But if you’re young enough, with some concerted effort you can save for only ONE year, never save another dime, and still retire with a million dollars. This Motely Fool article explains.
It all comes down to the power of compounding. Let’s say you’re 26 years old, you start with $0, and somehow you manage to invest $20,500 that year (not so coincidentally the same amount it takes to max an IRA and a 401k in 2008). If you never save another dime after that, you can retire at 67 with over $1M if you can achieve annual returns of 10%.

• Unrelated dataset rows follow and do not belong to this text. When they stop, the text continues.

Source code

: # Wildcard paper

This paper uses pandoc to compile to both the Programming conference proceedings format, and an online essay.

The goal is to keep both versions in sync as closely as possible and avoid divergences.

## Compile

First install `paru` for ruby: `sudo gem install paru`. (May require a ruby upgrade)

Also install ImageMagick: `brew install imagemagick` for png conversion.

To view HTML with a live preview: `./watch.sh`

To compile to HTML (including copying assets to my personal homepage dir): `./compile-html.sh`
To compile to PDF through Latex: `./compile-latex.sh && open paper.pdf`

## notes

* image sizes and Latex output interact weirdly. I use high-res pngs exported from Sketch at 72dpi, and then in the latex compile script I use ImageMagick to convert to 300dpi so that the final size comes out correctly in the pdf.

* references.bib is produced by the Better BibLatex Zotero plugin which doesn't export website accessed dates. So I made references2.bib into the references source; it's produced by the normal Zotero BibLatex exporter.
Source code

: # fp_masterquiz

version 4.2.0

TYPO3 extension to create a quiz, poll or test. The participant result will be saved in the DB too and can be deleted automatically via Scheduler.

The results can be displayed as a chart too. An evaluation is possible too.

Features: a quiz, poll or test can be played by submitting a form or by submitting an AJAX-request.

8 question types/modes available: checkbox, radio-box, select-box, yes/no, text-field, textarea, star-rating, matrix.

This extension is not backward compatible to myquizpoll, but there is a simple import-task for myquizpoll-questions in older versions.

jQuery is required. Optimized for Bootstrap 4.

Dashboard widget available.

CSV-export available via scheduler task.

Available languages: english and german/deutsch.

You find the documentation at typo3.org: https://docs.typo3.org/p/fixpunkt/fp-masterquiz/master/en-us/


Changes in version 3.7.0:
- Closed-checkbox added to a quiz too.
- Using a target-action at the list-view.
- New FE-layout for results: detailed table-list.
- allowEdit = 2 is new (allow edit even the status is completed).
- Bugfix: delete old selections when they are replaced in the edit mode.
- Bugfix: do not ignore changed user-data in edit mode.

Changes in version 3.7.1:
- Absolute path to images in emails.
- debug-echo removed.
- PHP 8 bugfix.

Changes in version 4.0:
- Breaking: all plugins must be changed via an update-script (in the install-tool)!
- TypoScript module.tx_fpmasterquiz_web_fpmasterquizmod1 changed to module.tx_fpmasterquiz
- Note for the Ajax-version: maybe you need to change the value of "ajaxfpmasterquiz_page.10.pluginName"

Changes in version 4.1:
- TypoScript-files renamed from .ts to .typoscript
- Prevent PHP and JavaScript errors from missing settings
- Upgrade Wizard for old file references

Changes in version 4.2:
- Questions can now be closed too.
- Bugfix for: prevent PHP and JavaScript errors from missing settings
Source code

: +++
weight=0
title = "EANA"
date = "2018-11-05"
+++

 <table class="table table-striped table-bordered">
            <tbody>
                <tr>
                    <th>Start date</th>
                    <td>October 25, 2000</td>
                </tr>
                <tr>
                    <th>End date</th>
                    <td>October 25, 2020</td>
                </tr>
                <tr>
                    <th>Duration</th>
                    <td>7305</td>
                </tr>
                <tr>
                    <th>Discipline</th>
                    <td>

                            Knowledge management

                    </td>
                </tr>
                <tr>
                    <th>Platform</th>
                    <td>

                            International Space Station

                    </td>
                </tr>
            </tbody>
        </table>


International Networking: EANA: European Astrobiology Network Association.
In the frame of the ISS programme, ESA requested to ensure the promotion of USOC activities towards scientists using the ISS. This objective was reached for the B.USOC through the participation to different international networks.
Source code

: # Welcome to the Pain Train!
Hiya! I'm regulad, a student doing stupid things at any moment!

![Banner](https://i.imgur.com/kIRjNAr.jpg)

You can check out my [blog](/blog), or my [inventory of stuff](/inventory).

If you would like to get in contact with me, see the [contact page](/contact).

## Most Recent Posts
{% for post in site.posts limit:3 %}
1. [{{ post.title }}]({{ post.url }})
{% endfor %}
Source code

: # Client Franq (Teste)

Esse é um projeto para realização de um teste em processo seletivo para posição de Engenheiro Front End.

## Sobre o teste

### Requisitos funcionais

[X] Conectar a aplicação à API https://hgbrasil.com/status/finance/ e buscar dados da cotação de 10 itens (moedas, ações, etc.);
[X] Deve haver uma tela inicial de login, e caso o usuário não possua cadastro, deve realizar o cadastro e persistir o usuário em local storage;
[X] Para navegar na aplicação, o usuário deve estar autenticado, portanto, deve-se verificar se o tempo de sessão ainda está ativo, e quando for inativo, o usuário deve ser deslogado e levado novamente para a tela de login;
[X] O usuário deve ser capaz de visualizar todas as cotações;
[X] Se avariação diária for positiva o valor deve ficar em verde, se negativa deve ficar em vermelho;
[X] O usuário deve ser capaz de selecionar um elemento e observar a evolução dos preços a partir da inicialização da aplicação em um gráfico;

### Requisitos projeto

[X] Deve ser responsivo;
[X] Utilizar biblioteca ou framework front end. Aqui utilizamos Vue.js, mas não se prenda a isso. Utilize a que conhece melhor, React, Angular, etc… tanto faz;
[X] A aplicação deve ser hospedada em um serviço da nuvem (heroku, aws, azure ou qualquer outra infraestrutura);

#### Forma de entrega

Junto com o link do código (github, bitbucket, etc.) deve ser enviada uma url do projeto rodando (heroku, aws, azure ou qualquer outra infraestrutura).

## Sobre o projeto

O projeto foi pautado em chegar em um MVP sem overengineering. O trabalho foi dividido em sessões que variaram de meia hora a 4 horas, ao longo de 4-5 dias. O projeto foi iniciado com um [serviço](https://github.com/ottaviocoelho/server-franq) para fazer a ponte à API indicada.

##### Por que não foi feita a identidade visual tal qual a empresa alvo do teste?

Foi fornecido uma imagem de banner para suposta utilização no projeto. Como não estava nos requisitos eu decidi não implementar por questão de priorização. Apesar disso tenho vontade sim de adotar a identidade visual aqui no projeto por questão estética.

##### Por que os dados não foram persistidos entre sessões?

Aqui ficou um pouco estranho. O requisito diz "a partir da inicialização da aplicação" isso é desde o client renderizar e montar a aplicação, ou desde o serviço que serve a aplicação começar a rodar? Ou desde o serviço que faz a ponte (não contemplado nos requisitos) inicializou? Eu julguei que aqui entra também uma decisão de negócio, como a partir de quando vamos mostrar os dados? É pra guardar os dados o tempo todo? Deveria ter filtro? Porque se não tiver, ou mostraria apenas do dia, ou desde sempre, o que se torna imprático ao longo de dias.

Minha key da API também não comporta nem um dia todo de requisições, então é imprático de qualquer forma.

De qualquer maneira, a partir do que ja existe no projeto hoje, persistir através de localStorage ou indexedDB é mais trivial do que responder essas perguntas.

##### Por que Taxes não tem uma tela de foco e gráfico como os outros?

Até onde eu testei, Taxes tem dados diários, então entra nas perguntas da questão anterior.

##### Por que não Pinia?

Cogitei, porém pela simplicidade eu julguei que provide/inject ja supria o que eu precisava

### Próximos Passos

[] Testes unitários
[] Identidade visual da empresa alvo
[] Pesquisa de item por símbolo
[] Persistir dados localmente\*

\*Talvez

As daunting as it sounds, coming up with $20,500 in one year is not impossible for many 26 year olds. Maybe you live at home after graduation and save most of your salary; maybe you receive a small inheritance; maybe you even have a high paying job and decide to just save half your salary and continue living like a student. The beauty of it is, it’s a one year committment - you don’t have to do it year in and year out forever.
And the longer you wait, the harder the one year challenge would be. If you wait until you’re 30, you’ll have to come up with $30,000 in one year.
Of course you don’t have to do it all in one year (though it’s kind of an exciting concept, isn’t it?). If you can manage to have invested $30,000 by the time you are 30 years old, you can quit saving for retirement and hit 67 a millionaire. That means if you start saving at age 20 you only need put away $2,000 a year for 10 years (earning 10% a year) - and then you’re done. You’ll have $37,000 at age 30 which will grow into $1.3MM in 37 years.
I must point out that $1MM several decades from now will not buy nearly as much as it does today. Still, it’s a nice round number to shoot for. And once you’re in the habit of saving that much I doubt anyone would really be able to stop. If that 20 yr old kept investing $2,000 a year rather than stopping at age 30, she would have $2MM at 67. And if she increased her contributions with inflation (putting in $2,060 in year two, 2,121 in year three, etc) then she’d end up with almost $3MM.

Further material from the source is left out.